(Saved data entries)
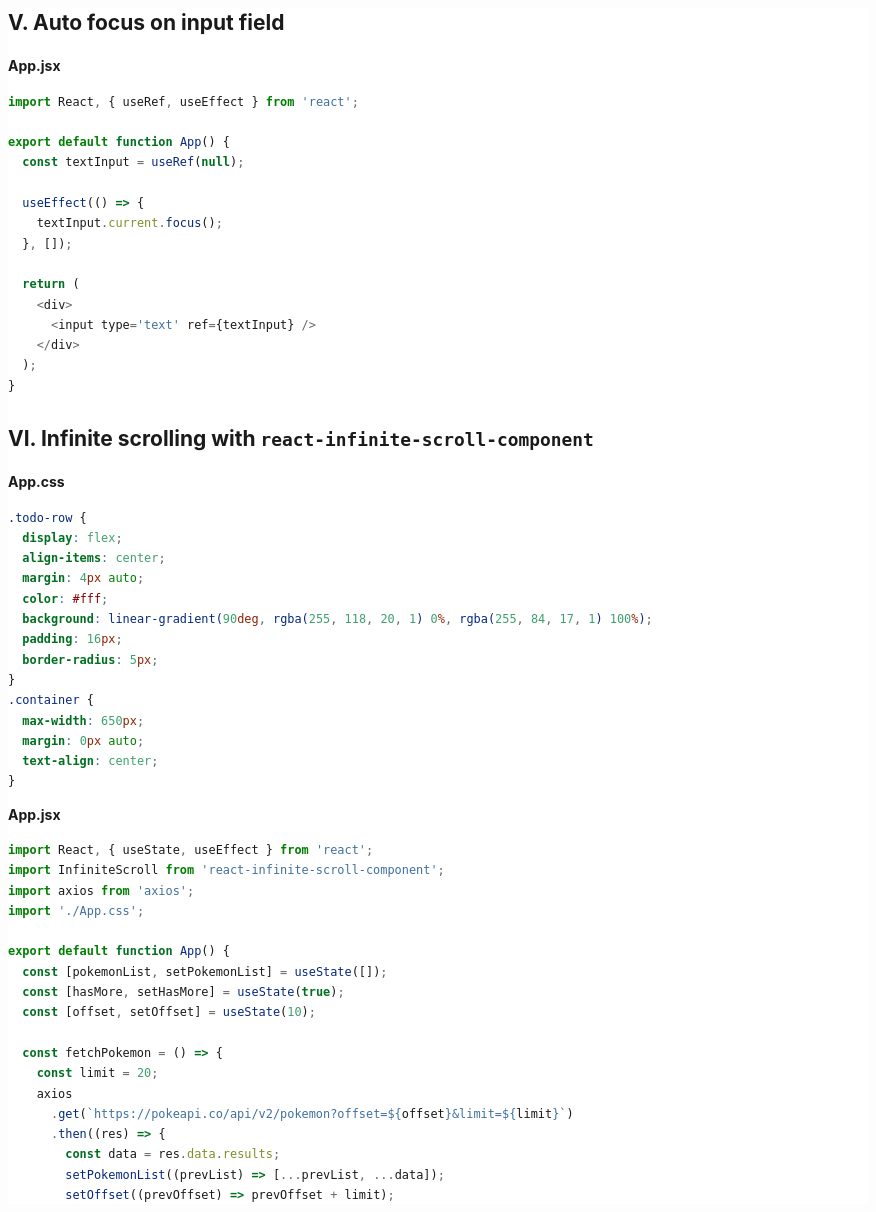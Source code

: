 ## V. Auto focus on input field

**App.jsx**

```javascript
import React, { useRef, useEffect } from 'react';

export default function App() {
  const textInput = useRef(null);

  useEffect(() => {
    textInput.current.focus();
  }, []);

  return (
    <div>
      <input type='text' ref={textInput} />
    </div>
  );
}
```

## VI. Infinite scrolling with `react-infinite-scroll-component`

**App.css**

```css
.todo-row {
  display: flex;
  align-items: center;
  margin: 4px auto;
  color: #fff;
  background: linear-gradient(90deg, rgba(255, 118, 20, 1) 0%, rgba(255, 84, 17, 1) 100%);
  padding: 16px;
  border-radius: 5px;
}
.container {
  max-width: 650px;
  margin: 0px auto;
  text-align: center;
}
```

**App.jsx**

```javascript
import React, { useState, useEffect } from 'react';
import InfiniteScroll from 'react-infinite-scroll-component';
import axios from 'axios';
import './App.css';

export default function App() {
  const [pokemonList, setPokemonList] = useState([]);
  const [hasMore, setHasMore] = useState(true);
  const [offset, setOffset] = useState(10);

  const fetchPokemon = () => {
    const limit = 20;
    axios
      .get(`https://pokeapi.co/api/v2/pokemon?offset=${offset}&limit=${limit}`)
      .then((res) => {
        const data = res.data.results;
        setPokemonList((prevList) => [...prevList, ...data]);
        setOffset((prevOffset) => prevOffset + limit);
```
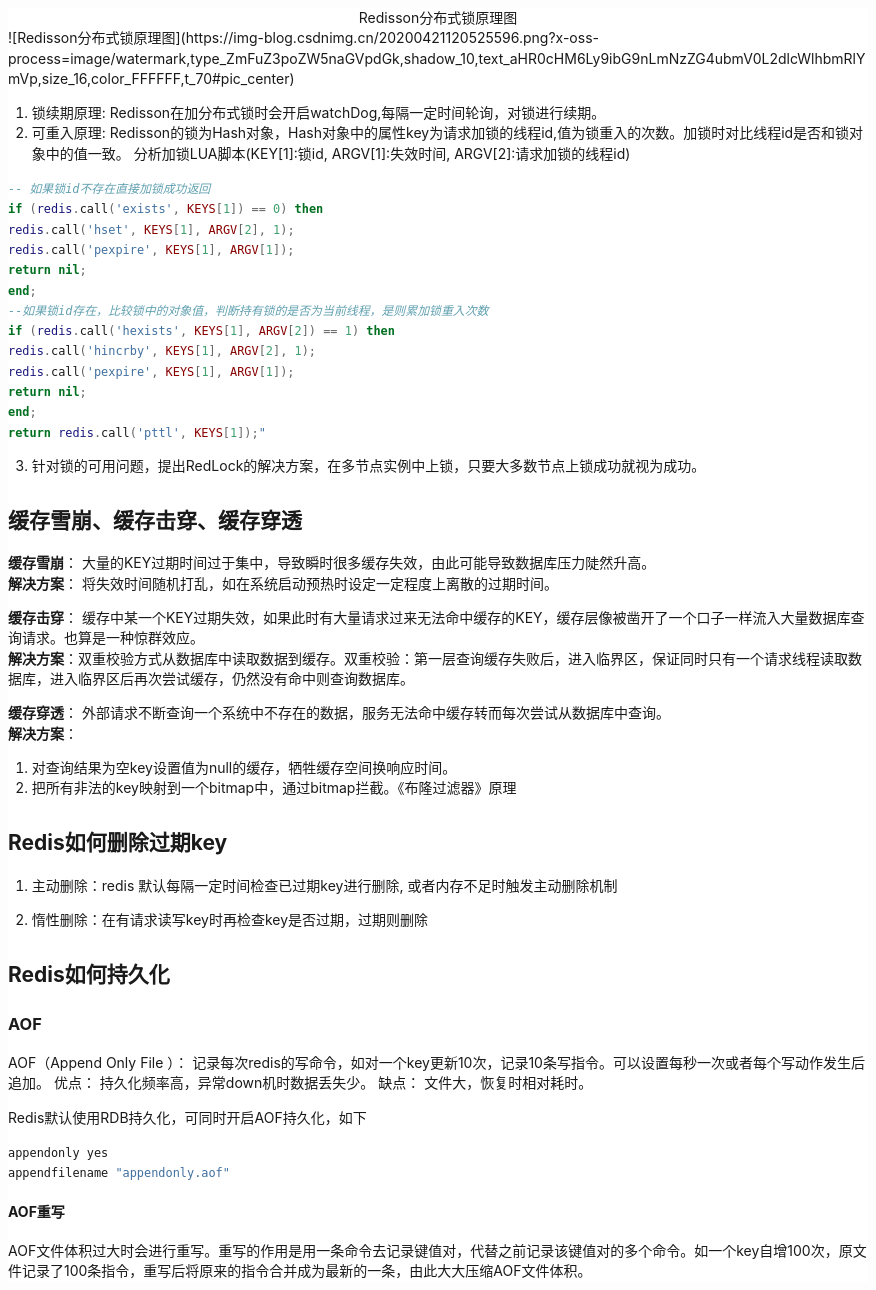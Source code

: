 <center>Redisson分布式锁原理图</center>
![Redisson分布式锁原理图](https://img-blog.csdnimg.cn/20200421120525596.png?x-oss-process=image/watermark,type_ZmFuZ3poZW5naGVpdGk,shadow_10,text_aHR0cHM6Ly9ibG9nLmNzZG4ubmV0L2dlcWlhbmRlYmVp,size_16,color_FFFFFF,t_70#pic_center)


1. 锁续期原理: Redisson在加分布式锁时会开启watchDog,每隔一定时间轮询，对锁进行续期。
2. 可重入原理: Redisson的锁为Hash对象，Hash对象中的属性key为请求加锁的线程id,值为锁重入的次数。加锁时对比线程id是否和锁对象中的值一致。
分析加锁LUA脚本(KEY[1]:锁id, ARGV[1]:失效时间, ARGV[2]:请求加锁的线程id)
``` lua
-- 如果锁id不存在直接加锁成功返回
if (redis.call('exists', KEYS[1]) == 0) then 
redis.call('hset', KEYS[1], ARGV[2], 1); 
redis.call('pexpire', KEYS[1], ARGV[1]); 
return nil; 
end; 
--如果锁id存在，比较锁中的对象值，判断持有锁的是否为当前线程，是则累加锁重入次数
if (redis.call('hexists', KEYS[1], ARGV[2]) == 1) then 
redis.call('hincrby', KEYS[1], ARGV[2], 1); 
redis.call('pexpire', KEYS[1], ARGV[1]); 
return nil; 
end; 
return redis.call('pttl', KEYS[1]);"
```
3. 针对锁的可用问题，提出RedLock的解决方案，在多节点实例中上锁，只要大多数节点上锁成功就视为成功。

## 缓存雪崩、缓存击穿、缓存穿透
**缓存雪崩**： 大量的KEY过期时间过于集中，导致瞬时很多缓存失效，由此可能导致数据库压力陡然升高。  
**解决方案**： 将失效时间随机打乱，如在系统启动预热时设定一定程度上离散的过期时间。

**缓存击穿**： 缓存中某一个KEY过期失效，如果此时有大量请求过来无法命中缓存的KEY，缓存层像被凿开了一个口子一样流入大量数据库查询请求。也算是一种惊群效应。  
**解决方案**：双重校验方式从数据库中读取数据到缓存。双重校验：第一层查询缓存失败后，进入临界区，保证同时只有一个请求线程读取数据库，进入临界区后再次尝试缓存，仍然没有命中则查询数据库。

**缓存穿透**： 外部请求不断查询一个系统中不存在的数据，服务无法命中缓存转而每次尝试从数据库中查询。  
**解决方案**：
1. 对查询结果为空key设置值为null的缓存，牺牲缓存空间换响应时间。
2. 把所有非法的key映射到一个bitmap中，通过bitmap拦截。《布隆过滤器》原理

## Redis如何删除过期key
 1. 主动删除：redis 默认每隔一定时间检查已过期key进行删除, 或者内存不足时触发主动删除机制
 
 2. 惰性删除：在有请求读写key时再检查key是否过期，过期则删除
 
## Redis如何持久化
### AOF
AOF（Append Only File ）： 记录每次redis的写命令，如对一个key更新10次，记录10条写指令。可以设置每秒一次或者每个写动作发生后追加。
优点： 持久化频率高，异常down机时数据丢失少。
缺点： 文件大，恢复时相对耗时。

Redis默认使用RDB持久化，可同时开启AOF持久化，如下
```powershell
appendonly yes
appendfilename "appendonly.aof"
```
#### AOF重写
AOF文件体积过大时会进行重写。重写的作用是用一条命令去记录键值对，代替之前记录该键值对的多个命令。如一个key自增100次，原文件记录了100条指令，重写后将原来的指令合并成为最新的一条，由此大大压缩AOF文件体积。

WHAT IS EXPECTED: Look above for the line holding "1. 对查询结果为空key设置值为null的缓存，牺牲缓存空间换响应时间。" and the line holding "缺点： 文件大，恢复时相对耗时。", then output exactly those two lines and every line between them, nothing more.

WRITTEN ANSWER:
1. 对查询结果为空key设置值为null的缓存，牺牲缓存空间换响应时间。
2. 把所有非法的key映射到一个bitmap中，通过bitmap拦截。《布隆过滤器》原理

## Redis如何删除过期key
 1. 主动删除：redis 默认每隔一定时间检查已过期key进行删除, 或者内存不足时触发主动删除机制
 
 2. 惰性删除：在有请求读写key时再检查key是否过期，过期则删除
 
## Redis如何持久化
### AOF
AOF（Append Only File ）： 记录每次redis的写命令，如对一个key更新10次，记录10条写指令。可以设置每秒一次或者每个写动作发生后追加。
优点： 持久化频率高，异常down机时数据丢失少。
缺点： 文件大，恢复时相对耗时。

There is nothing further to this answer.